Vance and I traveled down the Grand Canyon on a private raft trip many years ago, and our paths crossed once again at the 2008 Boulder Adventure Film Festival’s producer’s workshop, where he was sitting in the front row and caught my attention while I was setting up for the workshop. We spent some time talking after the workshop and shared our common interest in producing for the dome in Denver. Because the dome is typically comprised of 4 separate, stitched high-definition 1080p images, the 4K RED Digital Cinema cameras seem to be a natural fit for fulldome production.
Vance’s vision is to incorporate Canyon vistas with interviews of some of the elders of Canyon conservation. We are using the RED cameras to shoot these interviews, so that Vance can obtain the most flexible image possible for the production.
It was my great honor and privilege to shoot Vance’s interview with Roderick Nash, author of several books, including the well-known “Wilderness and the American Mind.” When I was getting my doctorate back in the early ’90s, I used Rod’s groundbreaking book as the foundation for some of my own research, so it was a lot of fun to meet the man behind the mind. He has been down the Grand Canyon 60 times, so he was loaded with Canyon wisdom and interesting anecdotes about his adventures. He also, coincidentally, had been on a river trip down the Yampa with my best friend and college roommate. What a tiny little globe we inhabit, at times.
What excites me most about this project is how Vance really understands the essence of the Grand Canyon and how committed he is to mining the richness of the Canyon experience. I think that Vance is bringing a truly fresh approach to representing the Canyon by bringing the wisdom of its human elders together in a single project. He also intends to bring some First Nation voices to the project, and I think that commitment, too, will make this a very unique and original project.

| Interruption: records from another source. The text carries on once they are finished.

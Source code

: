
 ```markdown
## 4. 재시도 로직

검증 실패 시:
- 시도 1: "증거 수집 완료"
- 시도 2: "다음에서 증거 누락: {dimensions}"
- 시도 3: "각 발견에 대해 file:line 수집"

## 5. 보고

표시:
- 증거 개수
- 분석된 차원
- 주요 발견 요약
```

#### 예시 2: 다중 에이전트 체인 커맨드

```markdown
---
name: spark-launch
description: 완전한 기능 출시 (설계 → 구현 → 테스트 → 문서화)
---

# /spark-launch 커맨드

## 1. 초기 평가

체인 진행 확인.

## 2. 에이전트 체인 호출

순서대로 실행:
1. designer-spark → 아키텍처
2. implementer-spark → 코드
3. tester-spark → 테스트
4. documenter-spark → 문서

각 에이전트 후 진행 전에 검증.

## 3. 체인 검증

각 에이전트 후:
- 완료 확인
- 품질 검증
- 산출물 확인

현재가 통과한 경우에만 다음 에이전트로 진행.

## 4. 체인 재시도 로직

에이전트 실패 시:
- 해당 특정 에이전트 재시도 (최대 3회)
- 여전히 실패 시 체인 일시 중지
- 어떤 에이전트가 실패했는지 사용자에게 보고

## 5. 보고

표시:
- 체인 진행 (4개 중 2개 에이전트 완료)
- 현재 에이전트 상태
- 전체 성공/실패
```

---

Our next interview will be with the ethnobotanist and adventurer Wade Davis, who will be speaking at the Nature and Science Museum in February. He also appeared in the 3D IMAX film “Grand Canyon Adventure: River at Risk”
In another odd synergy, I sponsored Wade Davis’ appearance at the Telluride Film Festival in conjunction with the amazing film, From the Heart of the World, the BBC documentary about the Kogi people of Colombia. He canceled his appearance at the film festival, so I am excited to finally have a chance to meet him and listen to his stories.
This project has already presented me with many unexpected intersections with several people whose work I have known well yet never met. It promises to be a most interesting journey.